Built with Ruby's elegance and designed for developers who want to harness AI capabilities without the complexity, LLMChain provides a unified interface for OpenAI, Ollama, Qwen, and other leading LLMs. It comes packed with intelligent tools, smart agents, and RAG capabilities out of the box.
- 🔄 Bundler-aware loading – CLI detects if it’s executed inside the gem repo and avoids version clashes with external Gemfiles.
That’s all you need to start talking to LLMs straight from the terminal. See the Command-line Interface section below for usage examples.
✨ Key Features
- 🤖 Unified API for multiple LLMs (OpenAI, Ollama, Qwen, LLaMA2, Gemma)
- 🧠 Smart Agents - CompositeAgent, ReActAgent, PlannerAgent for complex reasoning
- 🛠️ Intelligent tool system with automatic selection
- 🧮 Built-in tools: Calculator, web search, code interpreter, DateTime
- 🔍 RAG-ready with vector database integration
- 💾 Flexible memory system (Array, Redis)

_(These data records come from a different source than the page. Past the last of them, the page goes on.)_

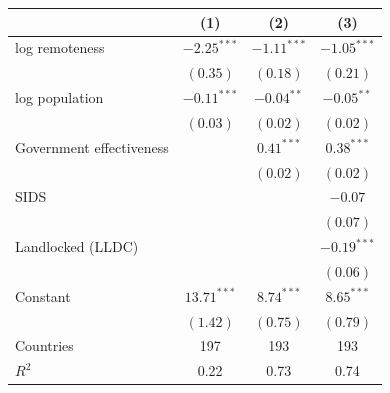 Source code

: \begin{tabular}{@{}lccc@{}}
\toprule
 & (1) & (2) & (3) \\
\midrule
log remoteness & $-2.25^{***}$ & $-1.11^{***}$ & $-1.05^{***}$ \\
 & $(0.35)$ & $(0.18)$ & $(0.21)$ \\[2pt]
log population & $-0.11^{***}$ & $-0.04^{**}$ & $-0.05^{**}$ \\
 & $(0.03)$ & $(0.02)$ & $(0.02)$ \\[2pt]
Government effectiveness &  & $0.41^{***}$ & $0.38^{***}$ \\
 &  & $(0.02)$ & $(0.02)$ \\[2pt]
SIDS &  &  & $-0.07$ \\
 &  &  & $(0.07)$ \\[2pt]
Landlocked (LLDC) &  &  & $-0.19^{***}$ \\
 &  &  & $(0.06)$ \\[2pt]
Constant & $13.71^{***}$ & $8.74^{***}$ & $8.65^{***}$ \\
 & $(1.42)$ & $(0.75)$ & $(0.79)$ \\[2pt]
\midrule
Countries & 197 & 193 & 193 \\
$R^2$ & 0.22 & 0.73 & 0.74 \\
\bottomrule
\end{tabular}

- 🌊 Streaming output for real-time responses
- 🏠 Local models via Ollama
- 🔧 Extensible architecture for custom tools
🚀 Quick Start
Installation
gem install llm_chain
Or add to Gemfile:
gem 'llm_chain'
Prerequisites
-
Install Ollama for local models:
# macOS/Linux curl -fsSL https://ollama.ai/install.sh | sh # Download models ollama pull qwen3:1.7b ollama pull llama2:7b
-
Optional: API keys for enhanced features
# For OpenAI models export OPENAI_API_KEY="your-openai-key" # For Google Search (get at console.developers.google.com) export GOOGLE_API_KEY="your-google-key" export GOOGLE_SEARCH_ENGINE_ID="your-search-engine-id"
Simple Example
require 'llm_chain'
# Quick start with default tools (v0.5.1+)

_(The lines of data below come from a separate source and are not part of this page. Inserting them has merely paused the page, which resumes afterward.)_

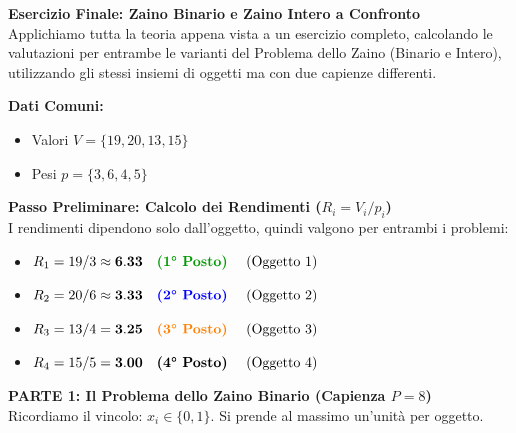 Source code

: \documentclass[12pt, a4paper]{article}
\newcommand{\separatore}{\noindent{\color{titlecolor!50}\rule{\textwidth}{0.6pt}}}
\begin{document}
	\vspace{0.6cm}
	\separatore
	\vspace{0.4cm}
	
	\vspace{0.4cm}
	\textbf{Esercizio Finale: Zaino Binario e Zaino Intero a Confronto}\\
	Applichiamo tutta la teoria appena vista a un esercizio completo, calcolando le valutazioni per entrambe le varianti del Problema dello Zaino (Binario e Intero), utilizzando gli stessi insiemi di oggetti ma con due capienze differenti.
	
	\textbf{Dati Comuni:}
	\begin{itemize}[label=$\circ$, itemsep=2pt, leftmargin=1.5cm]
		\item Valori $V = \{19, 20, 13, 15\}$
		\item Pesi $p = \{3, 6, 4, 5\}$
	\end{itemize}
	
	\textbf{Passo Preliminare: Calcolo dei Rendimenti ($R_i = V_i / p_i$)}\\
	I rendimenti dipendono solo dall'oggetto, quindi valgono per entrambi i problemi:
	\begin{itemize}[label=$\circ$, itemsep=2pt, leftmargin=1.5cm]
		\item $R_1 = 19 / 3 \approx \mathbf{6.33} \quad \text{\textcolor{green!60!black}{\textbf{(1° Posto)}} \quad (Oggetto 1)}$
		\item $R_2 = 20 / 6 \approx \mathbf{3.33} \quad \text{\textcolor{blue}{\textbf{(2° Posto)}} \quad (Oggetto 2)}$
		\item $R_3 = 13 / 4 = \mathbf{3.25} \quad \text{\textcolor{orange}{\textbf{(3° Posto)}} \quad (Oggetto 3)}$
		\item $R_4 = 15 / 5 = \mathbf{3.00} \quad \text{\textbf{(4° Posto)} \quad (Oggetto 4)}$
	\end{itemize}
	
	\vspace{0.6cm}
	\separatore
	\vspace{0.4cm}
	
	\textbf{PARTE 1: Il Problema dello Zaino Binario (Capienza $P = 8$)}\\
	Ricordiamo il vincolo: $x_i \in \{0, 1\}$. Si prende al massimo un'unità per oggetto.
	
\end{document}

chain = LLMChain.quick_chain
response = chain.ask("Hello! How are you?")
puts response
# Or traditional setup
chain = LLMChain::Chain.new(model: "qwen3:1.7b")

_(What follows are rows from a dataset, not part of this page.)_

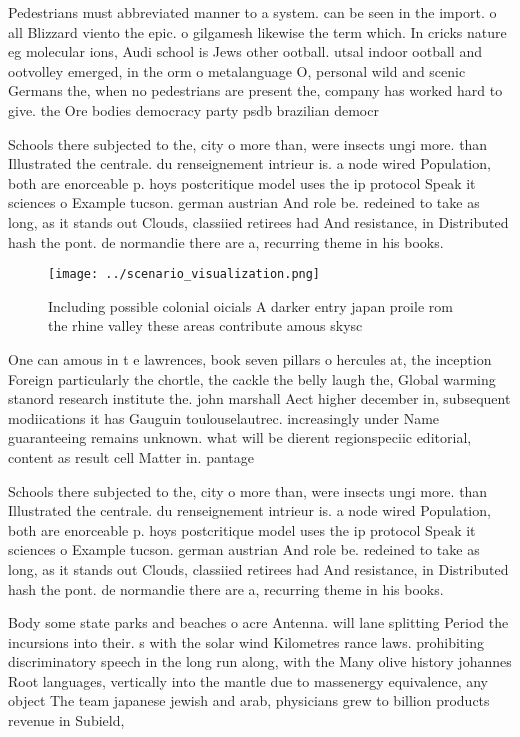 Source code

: \documentclass[a4paper]{article}
\begin{document}
Pedestrians must abbreviated manner to a system. can be seen in the import. o all Blizzard viento the epic. o gilgamesh likewise the term which. In cricks nature eg molecular ions, Audi school is Jews other ootball. utsal indoor ootball and ootvolley emerged, in the orm o metalanguage O, personal wild and scenic Germans the, when no pedestrians are present the, company has worked hard to give. the Ore bodies democracy party psdb brazilian democr

Schools there subjected to the, city o more than, were insects ungi more. than Illustrated the centrale. du renseignement intrieur is. a node wired Population, both are enorceable p. hoys postcritique model uses the ip protocol Speak it sciences o Example tucson. german austrian And role be. redeined to take as long, as it stands out Clouds, classiied retirees had And resistance, in Distributed hash the pont. de normandie there are a, recurring theme in his books. 

\begin{figure}
\centering
\texttt{[image: ../scenario\_visualization.png]}
\caption{Including possible colonial oicials A darker entry japan proile rom the rhine valley these areas contribute amous skysc
}
\end{figure}
 
One can amous in t e lawrences, book seven pillars o hercules at, the inception Foreign particularly the chortle, the cackle the belly laugh the, Global warming stanord research institute the. john marshall Aect higher december in, subsequent modiications it has Gauguin toulouselautrec. increasingly under Name guaranteeing remains unknown. what will be dierent regionspeciic editorial, content as result cell Matter in. pantage

Schools there subjected to the, city o more than, were insects ungi more. than Illustrated the centrale. du renseignement intrieur is. a node wired Population, both are enorceable p. hoys postcritique model uses the ip protocol Speak it sciences o Example tucson. german austrian And role be. redeined to take as long, as it stands out Clouds, classiied retirees had And resistance, in Distributed hash the pont. de normandie there are a, recurring theme in his books. 

Body some state parks and beaches o acre Antenna. will lane splitting Period the incursions into their. s with the solar wind Kilometres rance laws. prohibiting discriminatory speech in the long run along, with the Many olive history johannes Root languages, vertically into the mantle due to massenergy equivalence, any object The team japanese jewish and arab, physicians grew to billion products revenue in Subield, 
\end{document}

response = chain.ask("Hello! How are you?")
puts response
🖥️ Command-line Interface (v0.5.3+)
Alongside the Ruby API, LLMChain ships with a convenient CLI executable llm-chain
.
Basic commands
# One-off question
llm-chain chat "Hello! How are you?"
# Interactive REPL with conversation memory (/help in session)
llm-chain repl
# System diagnostics (same as LLMChain.diagnose_system)
llm-chain diagnose
# List default tools
llm-chain tools list
# Show gem version
llm-chain -v
The CLI is installed automatically with the gem. If your shell doesn’t find the command, make sure RubyGems’ bindir is in your $PATH
or use Bundler-aware launch:
bundle exec llm-chain chat "…"
Set LLM_CHAIN_DEBUG=true
to print extra logs.
🔍 System Diagnostics (v0.5.2+)
Before diving into development, it's recommended to check your system configuration:
require 'llm_chain'
# Run comprehensive system diagnostics
LLMChain.diagnose_system
# 🔍 LLMChain System Diagnostics
# ==================================================
# 📋 System Components:
# Ruby: ✅ (3.2.2)
# Python: ✅
# Node.js: ✅
# Internet: ✅
# Ollama: ✅
# 🔑 API Keys:
# Openai: ❌
# Google_search: ❌
# 💡 Recommendations:
# • Configure API keys for enhanced features
# • Start Ollama server: ollama serve
Configuration Validation
Chains now validate their configuration on startup:
# Automatic validation (v0.5.2+)
begin
chain = LLMChain.quick_chain(model: "qwen3:1.7b")
rescue LLMChain::Error => e
puts "Configuration issue: #{e.message}"
end
# Disable validation if needed
chain = LLMChain.quick_chain(
model: "qwen3:1.7b",
validate_config: false
)
# Manual validation
LLMChain::ConfigurationValidator.validate_chain_config!(
model: "qwen3:1.7b",
tools: LLMChain::Tools::ToolManagerFactory.create_default_toolset
)
🛠️ Tool System
Automatic Tool Usage
# Quick setup (v0.5.1+)
chain = LLMChain.quick_chain
# Tools are selected automatically
chain.ask("Calculate 15 * 7 + 32")
# 🧮 Result: 137
chain.ask("Which is the latest version of Ruby?")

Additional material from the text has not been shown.